[Provided information]
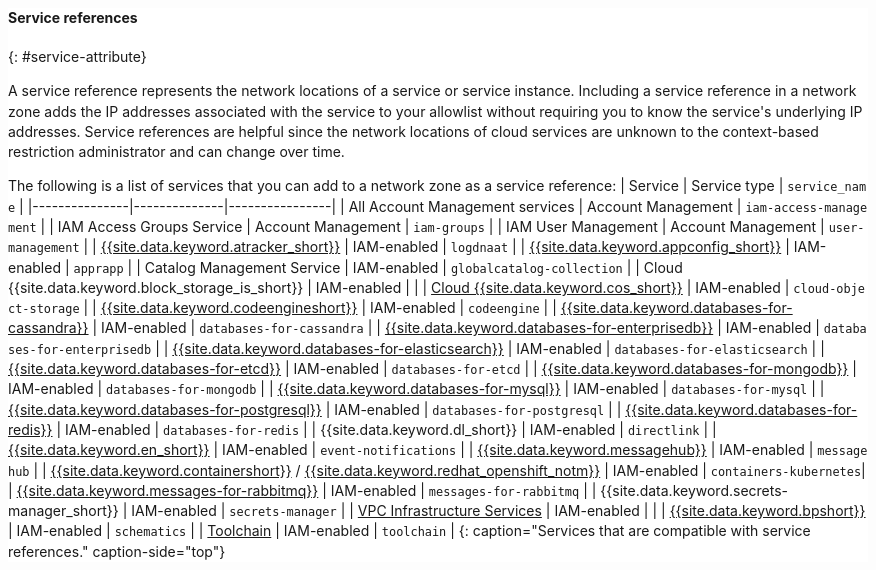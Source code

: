 #### Service references
{: #service-attribute}

A service reference represents the network locations of a service or service instance. Including a service reference in a network zone adds the IP addresses associated with the service to your allowlist without requiring you to know the service's underlying IP addresses. Service references are helpful since the network locations of cloud services are unknown to the context-based restriction administrator and can change over time.

The following is a list of services that you can add to a network zone as a service reference:
| Service       | Service type | `service_name` |
|---------------|--------------|----------------|
| All Account Management services | Account Management | `iam-access-management` |
| IAM Access Groups Service  | Account Management | `iam-groups` |
| IAM User Management | Account Management | `user-management` |
| [{{site.data.keyword.atracker_short}}](/docs/account?topic=account-at_events_cbr) | IAM-enabled |  `logdnaat` |
| [{{site.data.keyword.appconfig_short}}](/docs/app-configuration?topic=app-configuration-ac-restrict-access-cbr) | IAM-enabled | `apprapp` |
| Catalog Management Service | IAM-enabled | `globalcatalog-collection` |
| Cloud {{site.data.keyword.block_storage_is_short}} | IAM-enabled | |
| [Cloud {{site.data.keyword.cos_short}}](/docs/cloud-object-storage?topic=cloud-object-storage-setting-a-firewall) | IAM-enabled | `cloud-object-storage` |
| [{{site.data.keyword.codeengineshort}}](/docs/codeengine?topic=codeengine-cbr) | IAM-enabled | `codeengine` |
| [{{site.data.keyword.databases-for-cassandra}}](/docs/cloud-databases?topic=cloud-databases-cbr) | IAM-enabled | `databases-for-cassandra` |
| [{{site.data.keyword.databases-for-enterprisedb}}](/docs/cloud-databases?topic=cloud-databases-cbr) | IAM-enabled | `databases-for-enterprisedb` |
| [{{site.data.keyword.databases-for-elasticsearch}}](/docs/cloud-databases?topic=cloud-databases-cbr) | IAM-enabled | `databases-for-elasticsearch` |
| [{{site.data.keyword.databases-for-etcd}}](/docs/cloud-databases?topic=cloud-databases-cbr) | IAM-enabled | `databases-for-etcd` |
| [{{site.data.keyword.databases-for-mongodb}}](/docs/cloud-databases?topic=cloud-databases-cbr) | IAM-enabled | `databases-for-mongodb` |
| [{{site.data.keyword.databases-for-mysql}}](/docs/cloud-databases?topic=cloud-databases-cbr) | IAM-enabled | `databases-for-mysql` |
| [{{site.data.keyword.databases-for-postgresql}}](/docs/cloud-databases?topic=cloud-databases-cbr) | IAM-enabled | `databases-for-postgresql` |
| [{{site.data.keyword.databases-for-redis}}](/docs/cloud-databases?topic=cloud-databases-cbr) | IAM-enabled | `databases-for-redis` |
| {{site.data.keyword.dl_short}} | IAM-enabled | `directlink` |
| [{{site.data.keyword.en_short}}](/docs/event-notifications?topic=event-notifications-en-access-control-cbr) | IAM-enabled | `event-notifications` |
| [{{site.data.keyword.messagehub}}](/docs/EventStreams?topic=EventStreams-restrict_access#configuring_cbr) | IAM-enabled | `messagehub` |
| [{{site.data.keyword.containershort}}](/docs/containers?topic=containers-cbr&interface=ui) / [{{site.data.keyword.redhat_openshift_notm}}](/docs/openshift?topic=openshift-cbr&interface=ui) | IAM-enabled | `containers-kubernetes`|
| [{{site.data.keyword.messages-for-rabbitmq}}](/docs/cloud-databases?topic=cloud-databases-cbr)  | IAM-enabled | `messages-for-rabbitmq` |
| {{site.data.keyword.secrets-manager_short}} | IAM-enabled | `secrets-manager` |
| [VPC Infrastructure Services](/docs/vpc?topic=vpc-cbr&interface=cli#network-zone) | IAM-enabled | |
| [{{site.data.keyword.bpshort}}](/docs/schematics?topic=schematics-access-control-cbr&interface=ui) | IAM-enabled | `schematics` |
| [Toolchain](/docs/ContinuousDelivery?topic=ContinuousDelivery-pipeline-subnet-ranges) | IAM-enabled | `toolchain` |
{: caption="Services that are compatible with service references." caption-side="top"}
[/Provided information]
Task directions: Copy each line in the entries above where "interface" turns up.

Your response:
| [{{site.data.keyword.containershort}}](/docs/containers?topic=containers-cbr&interface=ui) / [{{site.data.keyword.redhat_openshift_notm}}](/docs/openshift?topic=openshift-cbr&interface=ui) | IAM-enabled | `containers-kubernetes`|
| [VPC Infrastructure Services](/docs/vpc?topic=vpc-cbr&interface=cli#network-zone) | IAM-enabled | |
| [{{site.data.keyword.bpshort}}](/docs/schematics?topic=schematics-access-control-cbr&interface=ui) | IAM-enabled | `schematics` |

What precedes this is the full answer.